An applied goal of Pieter Roelfsema’s lab at the Netherlands Institute for Neuroscience in Amsterdam is to create a visual brain prosthesis aimed at people who have lost their sight.

To help achieve this goal, the lab partners with both neurosurgeons and artificial intelligence researchers.

“We are knowledgeable about how to put electrodes in the brain,” says Roelfsema, “but we collaborate with experts who know about how to make these electrodes so that they don’t damage the brain tissue too much, also with people in artificial intelligence who can take camera images and translate them into brain stimulation patterns.

“We also collaborate with neurosurgeons who can inform us how to really make this device and make it something that is going to be feasible for a neurosurgeon to really implant in the brain. That is definitely a very important goal for me, to bring this to a patient.”

In episode five of Tales from the Synapse, a podcast series with a focus on brain science, Roelfsema describes how he handles requests from people who are pinning their hopes on being able to see again. “I have to explain this is not a clinically approved device,” he says.

“Our ambition will be to go to humans in the next say, two years, or maybe a little bit later, but it’s still going to be research.

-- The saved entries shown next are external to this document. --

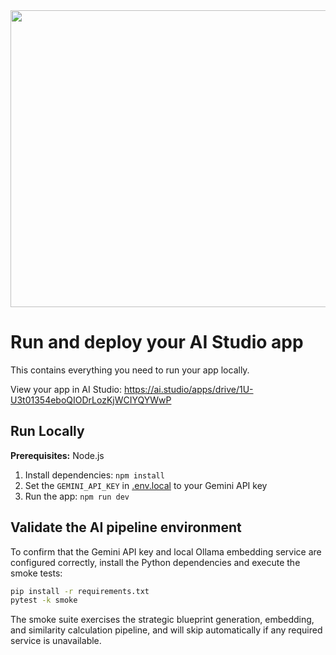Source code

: <div align="center">
<img width="1200" height="475" alt="GHBanner" src="https://github.com/user-attachments/assets/0aa67016-6eaf-458a-adb2-6e31a0763ed6" />
</div>

# Run and deploy your AI Studio app

This contains everything you need to run your app locally.

View your app in AI Studio: https://ai.studio/apps/drive/1U-U3t01354eboQIODrLozKjWCIYQYWwP

## Run Locally

**Prerequisites:**  Node.js


1. Install dependencies:
   `npm install`
2. Set the `GEMINI_API_KEY` in [.env.local](.env.local) to your Gemini API key
3. Run the app:
   `npm run dev`

## Validate the AI pipeline environment

To confirm that the Gemini API key and local Ollama embedding service are
configured correctly, install the Python dependencies and execute the smoke
tests:

```bash
pip install -r requirements.txt
pytest -k smoke
```

The smoke suite exercises the strategic blueprint generation, embedding, and
similarity calculation pipeline, and will skip automatically if any required
service is unavailable.
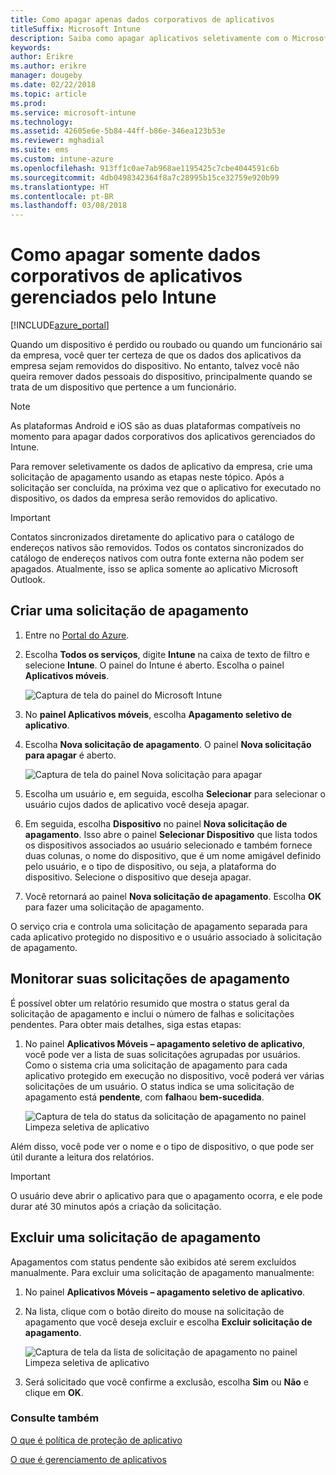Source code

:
 ```yaml
---
title: Como apagar apenas dados corporativos de aplicativos
titleSuffix: Microsoft Intune
description: Saiba como apagar aplicativos seletivamente com o Microsoft Intune.
keywords: 
author: Erikre
ms.author: erikre
manager: dougeby
ms.date: 02/22/2018
ms.topic: article
ms.prod: 
ms.service: microsoft-intune
ms.technology: 
ms.assetid: 42605e6e-5b84-44ff-b86e-346ea123b53e
ms.reviewer: mghadial
ms.suite: ems
ms.custom: intune-azure
ms.openlocfilehash: 913ff1c0ae7ab968ae1195425c7cbe4044591c6b
ms.sourcegitcommit: 4db0498342364f8a7c28995b15ce32759e920b99
ms.translationtype: HT
ms.contentlocale: pt-BR
ms.lasthandoff: 03/08/2018
---
```

# <a name="how-to-wipe-only-corporate-data-from-intune-managed-apps"></a>Como apagar somente dados corporativos de aplicativos gerenciados pelo Intune

[!INCLUDE[azure_portal](./includes/azure_portal.md)]

Quando um dispositivo é perdido ou roubado ou quando um funcionário sai da empresa, você quer ter certeza de que os dados dos aplicativos da empresa sejam removidos do dispositivo. No entanto, talvez você não queira remover dados pessoais do dispositivo, principalmente quando se trata de um dispositivo que pertence a um funcionário.

>[!NOTE]
> As plataformas Android e iOS são as duas plataformas compatíveis no momento para apagar dados corporativos dos aplicativos gerenciados do Intune.

Para remover seletivamente os dados de aplicativo da empresa, crie uma solicitação de apagamento usando as etapas neste tópico. Após a solicitação ser concluída, na próxima vez que o aplicativo for executado no dispositivo, os dados da empresa serão removidos do aplicativo.

>[!IMPORTANT]
> Contatos sincronizados diretamente do aplicativo para o catálogo de endereços nativos são removidos. Todos os contatos sincronizados do catálogo de endereços nativos com outra fonte externa não podem ser apagados. Atualmente, isso se aplica somente ao aplicativo Microsoft Outlook.

## <a name="create-a-wipe-request"></a>Criar uma solicitação de apagamento

1.  Entre no [Portal do Azure](https://portal.azure.com).

2.  Escolha **Todos os serviços**, digite **Intune** na caixa de texto de filtro e selecione **Intune**. O painel do Intune é aberto. Escolha o painel **Aplicativos móveis**.

    ![Captura de tela do painel do Microsoft Intune](./media/apps-selective-wipe01.png)

3.  No **painel Aplicativos móveis**, escolha **Apagamento seletivo de aplicativo**.

4.  Escolha **Nova solicitação de apagamento**. O painel **Nova solicitação para apagar** é aberto.

    ![Captura de tela do painel Nova solicitação para apagar](./media/AzurePortal_MAM_NewWipeRequest.png)

5.  Escolha um usuário e, em seguida, escolha **Selecionar** para selecionar o usuário cujos dados de aplicativo você deseja apagar.

6.  Em seguida, escolha **Dispositivo** no painel **Nova solicitação de apagamento**. Isso abre o painel **Selecionar Dispositivo** que lista todos os dispositivos associados ao usuário selecionado e também fornece duas colunas, o nome do dispositivo, que é um nome amigável definido pelo usuário, e o tipo de dispositivo, ou seja, a plataforma do dispositivo. Selecione o dispositivo que deseja apagar.

7.  Você retornará ao painel **Nova solicitação de apagamento**. Escolha **OK** para fazer uma solicitação de apagamento.

O serviço cria e controla uma solicitação de apagamento separada para cada aplicativo protegido no dispositivo e o usuário associado à solicitação de apagamento.

## <a name="monitor-your-wipe-requests"></a>Monitorar suas solicitações de apagamento

É possível obter um relatório resumido que mostra o status geral da solicitação de apagamento e inclui o número de falhas e solicitações pendentes. Para obter mais detalhes, siga estas etapas:

1.  No painel **Aplicativos Móveis – apagamento seletivo de aplicativo**, você pode ver a lista de suas solicitações agrupadas por usuários. Como o sistema cria uma solicitação de apagamento para cada aplicativo protegido em execução no dispositivo, você poderá ver várias solicitações de um usuário. O status indica se uma solicitação de apagamento está **pendente**, com **falha**ou **bem-sucedida**.

    ![Captura de tela do status da solicitação de apagamento no painel Limpeza seletiva de aplicativo](./media/wipe-request-status-1.png)

Além disso, você pode ver o nome e o tipo de dispositivo, o que pode ser útil durante a leitura dos relatórios.

>[!IMPORTANT]
> O usuário deve abrir o aplicativo para que o apagamento ocorra, e ele pode durar até 30 minutos após a criação da solicitação.

## <a name="delete-a-wipe-request"></a>Excluir uma solicitação de apagamento

Apagamentos com status pendente são exibidos até serem excluídos manualmente. Para excluir uma solicitação de apagamento manualmente:

1.  No painel **Aplicativos Móveis – apagamento seletivo de aplicativo**.

2.  Na lista, clique com o botão direito do mouse na solicitação de apagamento que você deseja excluir e escolha **Excluir solicitação de apagamento**.

    ![Captura de tela da lista de solicitação de apagamento no painel Limpeza seletiva de aplicativo](./media/delete-wipe-request.png)

3.  Será solicitado que você confirme a exclusão, escolha **Sim** ou **Não** e clique em **OK**.

### <a name="see-also"></a>Consulte também
[O que é política de proteção de aplicativo](app-protection-policy.md)

[O que é gerenciamento de aplicativos](app-management.md)

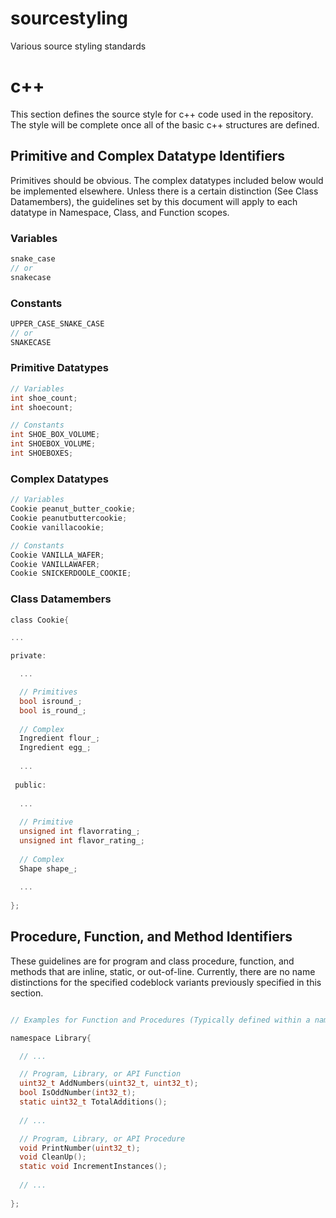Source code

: # sourcestyling
Various source styling standards

# c++

This section defines the source style for c++ code used in the repository.
The style will be complete once all of the basic c++ structures are defined.

## Primitive and Complex Datatype Identifiers

Primitives should be obvious. The complex datatypes included below would be implemented
elsewhere. Unless there is a certain distinction (See Class Datamembers), the guidelines set by this document will apply to each datatype in Namespace, Class, and Function scopes.

### Variables

```c
snake_case
// or
snakecase
```

### Constants

```c
UPPER_CASE_SNAKE_CASE
// or
SNAKECASE
```
### Primitive Datatypes

```c
// Variables
int shoe_count;
int shoecount;

// Constants
int SHOE_BOX_VOLUME;
int SHOEBOX_VOLUME;
int SHOEBOXES;
```

### Complex Datatypes

```c
// Variables
Cookie peanut_butter_cookie;
Cookie peanutbuttercookie;
Cookie vanillacookie;

// Constants
Cookie VANILLA_WAFER;
Cookie VANILLAWAFER;
Cookie SNICKERDOOLE_COOKIE;
```

### Class Datamembers

```c
class Cookie{

...

private:

  ...

  // Primitives
  bool isround_;
  bool is_round_;
  
  // Complex
  Ingredient flour_;
  Ingredient egg_;
  
  ...
  
 public:
 
  ...
 
  // Primitive
  unsigned int flavorrating_;
  unsigned int flavor_rating_;
  
  // Complex
  Shape shape_;
  
  ...
 
};

```

## Procedure, Function, and Method Identifiers
These guidelines are for program and class procedure, function, and methods that are inline, static, or out-of-line.
Currently, there are no name distinctions for the specified codeblock variants previously specified in this section.

```c

// Examples for Function and Procedures (Typically defined within a namespace)

namespace Library{

  // ...

  // Program, Library, or API Function
  uint32_t AddNumbers(uint32_t, uint32_t);
  bool IsOddNumber(int32_t);
  static uint32_t TotalAdditions();
  
  // ...

  // Program, Library, or API Procedure
  void PrintNumber(uint32_t);
  void CleanUp();
  static void IncrementInstances();
  
  // ...
  
};
```



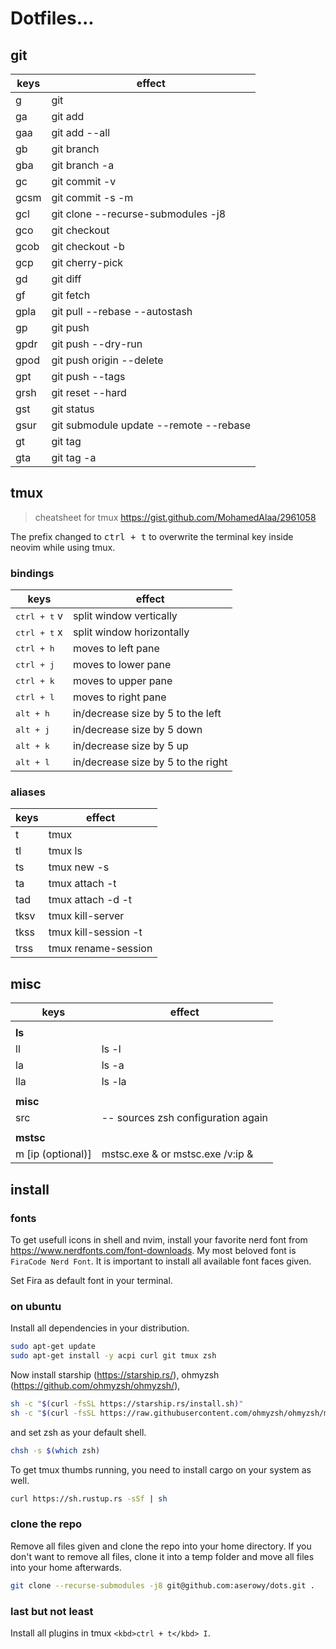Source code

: # Dotfiles...

## git

| keys | effect                                 |
| ---- | -------------------------------------- |
| g    | git                                    |
| ga   | git add                                |
| gaa  | git add --all                          |
| gb   | git branch                             |
| gba  | git branch -a                          |
| gc   | git commit -v                          |
| gcsm | git commit -s -m                       |
| gcl  | git clone --recurse-submodules -j8     |
| gco  | git checkout                           |
| gcob | git checkout -b                        |
| gcp  | git cherry-pick                        |
| gd   | git diff                               |
| gf   | git fetch                              |
| gpla | git pull --rebase --autostash          |
| gp   | git push                               |
| gpdr | git push --dry-run                     |
| gpod | git push origin --delete               |
| gpt  | git push --tags                        |
| grsh | git reset --hard                       |
| gst  | git status                             |
| gsur | git submodule update --remote --rebase |
| gt   | git tag                                |
| gta  | git tag -a                             |

## tmux

> cheatsheet for tmux <https://gist.github.com/MohamedAlaa/2961058>

The prefix changed to <kbd>ctrl + t</kbd> to overwrite the terminal key inside neovim while using tmux.

### bindings

| keys                  | effect                             |
| --------------------- | ---------------------------------- |
| <kbd>ctrl + t</kbd> v | split window vertically            |
| <kbd>ctrl + t</kbd> x | split window horizontally          |
| <kbd>ctrl + h</kbd>   | moves to left pane                 |
| <kbd>ctrl + j</kbd>   | moves to lower pane                |
| <kbd>ctrl + k</kbd>   | moves to upper pane                |
| <kbd>ctrl + l</kbd>   | moves to right pane                |
| <kbd>alt + h</kbd>    | in/decrease size by 5 to the left  |
| <kbd>alt + j</kbd>    | in/decrease size by 5 down         |
| <kbd>alt + k</kbd>    | in/decrease size by 5 up           |
| <kbd>alt + l</kbd>    | in/decrease size by 5 to the right |

### aliases

| keys | effect               |
| ---- | -------------------- |
| t    | tmux                 |
| tl   | tmux ls              |
| ts   | tmux new -s          |
| ta   | tmux attach -t       |
| tad  | tmux attach -d -t    |
| tksv | tmux kill-server     |
| tkss | tmux kill-session -t |
| trss | tmux rename-session  |

## misc

| keys              | effect                             |
| ----------------- | ---------------------------------- |
|                   |                                    |
| **ls**            |                                    |
| ll                | ls -l                              |
| la                | ls -a                              |
| lla               | ls -la                             |
|                   |                                    |
| **misc**          |                                    |
| src               | -- sources zsh configuration again |
|                   |                                    |
| **mstsc**         |                                    |
| m [ip (optional)] | mstsc.exe & or mstsc.exe /v:ip &   |

## install

### fonts

To get usefull icons in shell and nvim, install your favorite nerd font from <https://www.nerdfonts.com/font-downloads>. My most beloved font is `FiraCode Nerd Font`. It is important to install all available font faces given.

Set Fira as default font in your terminal.

### on ubuntu

Install all dependencies in your distribution.

```sh
sudo apt-get update
sudo apt-get install -y acpi curl git tmux zsh
```

Now install starship (<https://starship.rs/>), ohmyzsh (<https://github.com/ohmyzsh/ohmyzsh/>),

```sh
sh -c "$(curl -fsSL https://starship.rs/install.sh)"
sh -c "$(curl -fsSL https://raw.githubusercontent.com/ohmyzsh/ohmyzsh/master/tools/install.sh)"
```

 and set zsh as your default shell.

```sh
chsh -s $(which zsh)
```

To get tmux thumbs running, you need to install cargo on your system as well.

```sh
curl https://sh.rustup.rs -sSf | sh
```

### clone the repo

Remove all files given and clone the repo into your home directory. If you don't want to remove all files, clone it into a temp folder and move all files into your home afterwards.

```sh
git clone --recurse-submodules -j8 git@github.com:aserowy/dots.git .
```

### last but not least

Install all plugins in tmux `<kbd>ctrl + t</kbd> I`.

There are all kinds of regulations, which are there for a good reason. And we have to show that we comply with all these regulations.”

Tales from the Synapse is produced in partnership with Nature Neuroscience and introduced by Jean Mary Zarate, a senior editor at the journal. The series features brain scientists from all over the world who talk about their career journeys, collaborations and the societal impact of their research.